In the following analysis I drop the variable “Charls”, as it is binary. Further, the data is centered.
library("mlbench")
data(BostonHousing)
X=as.matrix(BostonHousing[,setdiff(1:ncol(BostonHousing),4)])
X=apply(X,2,function(u){return((u-mean(u)))})
#X=apply(X,2,function(u){return((u-mean(u))/sd(u))})
colnames(X)=c("Crime","#Large lots","Nonretail acres","Nitric oxides","Rooms",
"#Old houses","Dist.empl.centers","Access to highway","Tax","Pupil/teacher",
"African American","# Lower status","Value")
n=nrow(X); p=ncol(X)
#head(X)
\[\\[.2 in]\]
We will apply factor analysis to this data set. Towards that, we first find the number of factors using principal factor analysis (PFA). The steps are:
\[\\[.02 in]\]
R=cor(X)
communality=apply(R,1,function(u){(max(u[u!=1]))^2})
ind_var=1-communality
table=data.frame(cbind(communality,ind_var))
colnames(table)=c("Communality","Individual variance")

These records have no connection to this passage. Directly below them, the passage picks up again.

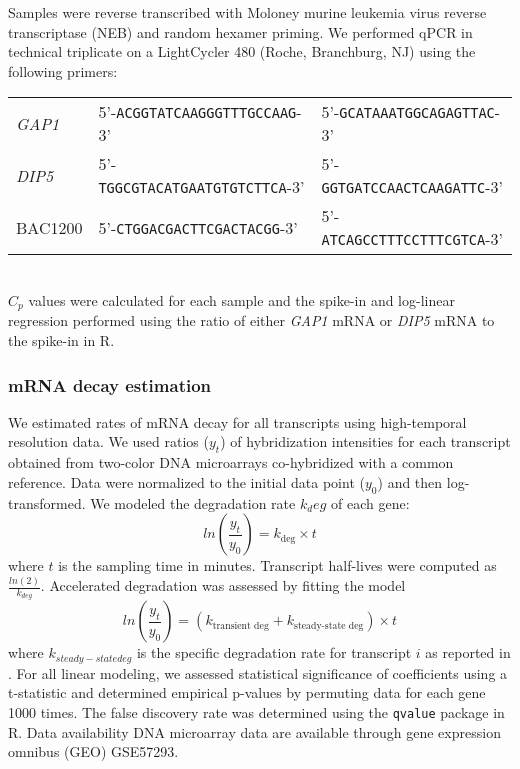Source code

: Samples were reverse
transcribed with Moloney murine leukemia virus reverse transcriptase
(NEB) and random hexamer priming. We performed qPCR in technical
triplicate on a LightCycler 480 (Roche, Branchburg, NJ) using the
following primers: \\[1em]
\begin{tabular}{l | p{15em} p{15em}}
  \textit{GAP1} & 5'-\texttt{ACGGTATCAAGGGTTTGCCAAG}-3' &
    5'-\texttt{GCATAAATGGCAGAGTTAC}-3' \\
  \textit{DIP5} & 5'-\texttt{TGGCGTACATGAATGTGTCTTCA}-3' &
    5'-\texttt{GGTGATCCAACTCAAGATTC}-3' \\
  BAC1200 & 5'-\texttt{CTGGACGACTTCGACTACGG}-3' & 
    5'-\texttt{ATCAGCCTTTCCTTTCGTCA}-3' \\
\end{tabular} \\[1em]
$C_p$ values
were calculated for each sample and the spike-in and log-linear
regression performed using the ratio of either \textit{GAP1} mRNA or \textit{DIP5} mRNA
to the spike-in in R.  

\subsubsection{mRNA decay estimation}

We estimated rates of
mRNA decay for all transcripts using high-temporal resolution data. We
used ratios ($y_t$) of hybridization intensities for each transcript
obtained from two-color DNA microarrays co-hybridized with a common
reference. Data were normalized to the initial data point ($y_0$) and
then log-transformed. We modeled the degradation rate $k_deg$ of each
gene:
$$ ln\left(\frac{y_t}{y_0}\right)=k_{\text{deg}}\times t$$
where $t$ is the sampling time in minutes. Transcript
half-lives were computed as $\frac{ln(2)}{k_{deg}}$. 
Accelerated degradation was
assessed by fitting the model 
$$ ln\left(\frac{y_t}{y_0}\right)=(k_{\text{transient
deg}}+k_{\text{steady-state deg}})\times t$$
where $k_{steady-state deg}$ 
is the specific degradation rate for transcript $i$ as reported in 
\cite{neymotin2014determination}.
For all linear modeling, we assessed statistical
significance of coefficients using a t-statistic and determined
empirical p-values by permuting data for each gene 1000 times. The
false discovery rate was determined using the \texttt{qvalue} package in R.
Data availability DNA microarray data are available through gene
expression omnibus (GEO) GSE57293.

rownames(table)=colnames(X)
library(knitr)
kable(table,caption = "Communality and individual variance")
| Communality | Individual variance | |
|---|---|---|
| Crime | 0.3912567 | 0.6087433 |
| #Large lots | 0.4414383 | 0.5585617 |
| Nonretail acres | 0.5831635 | 0.4168365 |
| Nitric oxides | 0.5831635 | 0.4168365 |
| Rooms | 0.4835255 | 0.5164745 |
| #Old houses | 0.5350485 | 0.4649515 |
| Dist.empl.centers | 0.4414383 | 0.5585617 |
| Access to highway | 0.8285154 | 0.1714846 |
| Tax | 0.8285154 | 0.1714846 |
| Pupil/teacher | 0.2159844 | 0.7840156 |
| African American | 0.1111961 | 0.8888039 |
| # Lower status | 0.3645741 | 0.6354259 |
| Value | 0.4835255 | 0.5164745 |
The communalities \(h_i\), \(i=1, \ldots, p\), give an idea on how much the \(i\)-th variable can be explained by the common factors. If \(h_i\) is small for some \(i\) (see, for example, “African American”), then the \(i\)-th variable has high individual variance (\(\Psi_{i,i}\)). This indicates that a larger proportion of the total variability of \(X_{i}\) can not be explained by other variables.
\[\\[.01 in]\]
\[\\[.01 in]\]
psi_hat=diag(ind_var)
reduced_corr=R-psi_hat
psi=psi_hat
SD=eigen(reduced_corr)
plot(SD$values,type="b",lwd=4,cex=.5,xlab=" ",ylab="Eigenvalues",main="Scree plot")
k_opt=3
From the scree plot it seems reasonable to choose \(k_{0}=3\).
\[\\[.01 in]\]
Set an initial estimate of \(\Psi\). Here I set \(\Psi_{i,i}=(1-h_{i})s_{i,i}\).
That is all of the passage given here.